● **Collection entries**

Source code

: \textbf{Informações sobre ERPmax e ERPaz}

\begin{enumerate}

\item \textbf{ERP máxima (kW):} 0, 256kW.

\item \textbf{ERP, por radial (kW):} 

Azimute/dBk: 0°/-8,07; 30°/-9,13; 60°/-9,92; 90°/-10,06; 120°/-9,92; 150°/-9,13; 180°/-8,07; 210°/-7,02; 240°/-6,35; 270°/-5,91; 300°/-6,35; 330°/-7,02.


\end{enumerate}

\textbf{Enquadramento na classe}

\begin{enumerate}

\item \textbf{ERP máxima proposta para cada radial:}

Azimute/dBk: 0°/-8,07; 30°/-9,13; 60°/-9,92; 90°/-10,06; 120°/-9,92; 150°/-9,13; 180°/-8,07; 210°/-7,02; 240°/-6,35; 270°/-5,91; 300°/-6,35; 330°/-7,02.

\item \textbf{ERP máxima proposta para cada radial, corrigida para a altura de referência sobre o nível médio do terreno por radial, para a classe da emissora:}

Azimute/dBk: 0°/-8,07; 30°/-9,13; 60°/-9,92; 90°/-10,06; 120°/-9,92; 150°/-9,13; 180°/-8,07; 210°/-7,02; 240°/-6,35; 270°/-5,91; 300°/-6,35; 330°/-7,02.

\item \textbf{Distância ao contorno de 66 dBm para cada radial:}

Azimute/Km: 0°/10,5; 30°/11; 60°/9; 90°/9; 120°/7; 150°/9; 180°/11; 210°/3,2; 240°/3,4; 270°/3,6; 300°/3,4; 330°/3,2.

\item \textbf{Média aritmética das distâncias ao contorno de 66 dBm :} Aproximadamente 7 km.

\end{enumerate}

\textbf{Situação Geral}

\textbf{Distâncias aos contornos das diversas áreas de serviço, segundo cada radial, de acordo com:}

● **Task item**
The answer should be the full set of records, reproduced exactly.

● **Response area**
Source code

: \textbf{Informações sobre ERPmax e ERPaz}

\begin{enumerate}

\item \textbf{ERP máxima (kW):} 0, 256kW.

\item \textbf{ERP, por radial (kW):} 

Azimute/dBk: 0°/-8,07; 30°/-9,13; 60°/-9,92; 90°/-10,06; 120°/-9,92; 150°/-9,13; 180°/-8,07; 210°/-7,02; 240°/-6,35; 270°/-5,91; 300°/-6,35; 330°/-7,02.


\end{enumerate}

\textbf{Enquadramento na classe}

\begin{enumerate}

\item \textbf{ERP máxima proposta para cada radial:}

Azimute/dBk: 0°/-8,07; 30°/-9,13; 60°/-9,92; 90°/-10,06; 120°/-9,92; 150°/-9,13; 180°/-8,07; 210°/-7,02; 240°/-6,35; 270°/-5,91; 300°/-6,35; 330°/-7,02.

\item \textbf{ERP máxima proposta para cada radial, corrigida para a altura de referência sobre o nível médio do terreno por radial, para a classe da emissora:}

Azimute/dBk: 0°/-8,07; 30°/-9,13; 60°/-9,92; 90°/-10,06; 120°/-9,92; 150°/-9,13; 180°/-8,07; 210°/-7,02; 240°/-6,35; 270°/-5,91; 300°/-6,35; 330°/-7,02.

\item \textbf{Distância ao contorno de 66 dBm para cada radial:}

Azimute/Km: 0°/10,5; 30°/11; 60°/9; 90°/9; 120°/7; 150°/9; 180°/11; 210°/3,2; 240°/3,4; 270°/3,6; 300°/3,4; 330°/3,2.

\item \textbf{Média aritmética das distâncias ao contorno de 66 dBm :} Aproximadamente 7 km.

\end{enumerate}

\textbf{Situação Geral}

\textbf{Distâncias aos contornos das diversas áreas de serviço, segundo cada radial, de acordo com:}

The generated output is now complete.